I came across a small booklet entitled "The Shareholder value myth" by Lynn Stout.   I now have the privilege to look at the corporate world now from the outside so I can write more freely from my academic seat now.   The book starts with the assertion that during the last 20 years there is a common practice to see the "shareholder value" as the only consideration in corporates' strategy.  Actually when I studied in an MBA program in the early eighties,  we learned that there are multiple stakeholders: shareholders, employees, customers, suppliers, regulators and the social environment, and the management needs to balance the interests.    Since that time the equation has changed to have shareholder as the primary stakeholder. The main thesis of this book is that this is actually a wrong thing to do, since it biases towards short term (the speculative shareholder vs. the long-term shareholder).  Since the author is a professor of law, she starts by legal claims that disputes the common thinking that the shareholders own the corporate, and discusses the relations between these two entities.  She claims that the current economy takes it to extreme by saying that the goal of maximizing the value for shareholders is a goal the justifies all means to achieve it. Stout claims that this kind of thinking is typical for psychopaths, and that most people, thus most shareholders are not psychopaths.

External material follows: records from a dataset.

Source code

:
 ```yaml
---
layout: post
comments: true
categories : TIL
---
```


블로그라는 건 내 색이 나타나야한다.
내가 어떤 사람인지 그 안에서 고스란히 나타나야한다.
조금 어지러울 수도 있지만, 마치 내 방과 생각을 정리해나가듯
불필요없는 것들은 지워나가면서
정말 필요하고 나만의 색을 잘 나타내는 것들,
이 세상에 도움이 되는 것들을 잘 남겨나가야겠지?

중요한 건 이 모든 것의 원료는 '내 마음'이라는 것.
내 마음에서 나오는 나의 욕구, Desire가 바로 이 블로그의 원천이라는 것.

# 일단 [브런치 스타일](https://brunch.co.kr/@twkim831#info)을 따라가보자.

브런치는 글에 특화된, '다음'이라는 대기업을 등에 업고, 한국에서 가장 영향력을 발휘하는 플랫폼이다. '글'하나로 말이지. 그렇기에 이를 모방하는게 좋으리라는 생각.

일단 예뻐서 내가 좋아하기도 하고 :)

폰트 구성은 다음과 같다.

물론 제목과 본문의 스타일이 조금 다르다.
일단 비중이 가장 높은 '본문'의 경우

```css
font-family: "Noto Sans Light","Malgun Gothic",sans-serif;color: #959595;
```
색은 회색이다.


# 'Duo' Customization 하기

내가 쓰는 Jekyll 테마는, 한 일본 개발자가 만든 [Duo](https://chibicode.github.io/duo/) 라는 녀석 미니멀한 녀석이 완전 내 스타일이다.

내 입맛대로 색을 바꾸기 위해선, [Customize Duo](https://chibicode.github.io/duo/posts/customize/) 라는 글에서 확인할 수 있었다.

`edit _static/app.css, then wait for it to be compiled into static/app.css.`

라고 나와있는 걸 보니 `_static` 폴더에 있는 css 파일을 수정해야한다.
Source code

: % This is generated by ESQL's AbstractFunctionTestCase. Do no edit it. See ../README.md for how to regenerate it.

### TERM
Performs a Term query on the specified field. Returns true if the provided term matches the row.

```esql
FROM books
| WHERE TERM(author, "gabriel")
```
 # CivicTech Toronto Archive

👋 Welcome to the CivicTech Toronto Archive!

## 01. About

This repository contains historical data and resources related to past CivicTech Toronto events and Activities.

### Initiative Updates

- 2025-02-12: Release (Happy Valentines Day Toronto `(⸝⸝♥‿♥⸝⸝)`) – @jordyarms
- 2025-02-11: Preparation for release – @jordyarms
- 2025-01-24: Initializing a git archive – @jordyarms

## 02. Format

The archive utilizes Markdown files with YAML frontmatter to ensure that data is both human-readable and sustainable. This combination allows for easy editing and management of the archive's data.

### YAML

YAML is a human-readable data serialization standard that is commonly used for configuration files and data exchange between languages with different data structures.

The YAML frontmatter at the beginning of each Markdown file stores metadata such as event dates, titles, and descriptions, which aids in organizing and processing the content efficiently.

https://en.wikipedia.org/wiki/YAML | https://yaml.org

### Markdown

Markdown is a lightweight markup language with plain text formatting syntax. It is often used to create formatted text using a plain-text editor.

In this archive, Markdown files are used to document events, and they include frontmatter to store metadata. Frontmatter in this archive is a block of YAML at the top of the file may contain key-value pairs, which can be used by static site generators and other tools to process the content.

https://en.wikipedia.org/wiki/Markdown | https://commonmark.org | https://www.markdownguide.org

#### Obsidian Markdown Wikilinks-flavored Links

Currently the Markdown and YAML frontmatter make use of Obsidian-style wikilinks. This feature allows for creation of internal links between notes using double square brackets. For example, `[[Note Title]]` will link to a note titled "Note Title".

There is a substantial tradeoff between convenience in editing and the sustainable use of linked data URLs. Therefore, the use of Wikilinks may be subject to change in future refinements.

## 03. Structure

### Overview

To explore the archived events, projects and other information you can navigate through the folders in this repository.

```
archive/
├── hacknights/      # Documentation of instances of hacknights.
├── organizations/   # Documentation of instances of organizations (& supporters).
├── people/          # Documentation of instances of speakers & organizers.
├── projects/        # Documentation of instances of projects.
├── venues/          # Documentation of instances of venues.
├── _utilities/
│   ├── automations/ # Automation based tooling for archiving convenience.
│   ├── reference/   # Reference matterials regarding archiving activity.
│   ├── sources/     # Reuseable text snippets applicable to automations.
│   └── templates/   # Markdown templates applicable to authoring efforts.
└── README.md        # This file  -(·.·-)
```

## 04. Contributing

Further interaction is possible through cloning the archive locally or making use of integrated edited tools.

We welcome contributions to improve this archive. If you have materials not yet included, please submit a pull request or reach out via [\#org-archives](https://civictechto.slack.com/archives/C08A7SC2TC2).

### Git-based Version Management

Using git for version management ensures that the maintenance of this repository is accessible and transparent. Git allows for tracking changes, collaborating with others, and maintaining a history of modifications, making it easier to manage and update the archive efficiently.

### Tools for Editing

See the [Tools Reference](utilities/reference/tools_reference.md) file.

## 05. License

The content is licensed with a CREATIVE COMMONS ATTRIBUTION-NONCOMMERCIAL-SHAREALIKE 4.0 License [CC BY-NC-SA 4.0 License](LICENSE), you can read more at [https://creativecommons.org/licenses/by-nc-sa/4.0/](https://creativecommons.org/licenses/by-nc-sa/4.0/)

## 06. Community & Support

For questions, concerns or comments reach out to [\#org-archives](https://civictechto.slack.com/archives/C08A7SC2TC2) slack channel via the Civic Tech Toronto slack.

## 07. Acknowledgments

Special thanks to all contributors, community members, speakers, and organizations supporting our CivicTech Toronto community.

The consequences according to Stout are damaging to corporates, employees, customers and society.  The drive for short-term results, fueled by linking senior executives compensation to short term goals, and cutback of R&D, employee benefits, and quality and affordability for customers.    It also triggers unethical behavior.  The good news according to Stout is that we see first signs that this paradigm starts to decline, however the "Wall Street" culture is still quite pervasive. 

I'll write more opinion about socio-economical issues in time -- still learning it!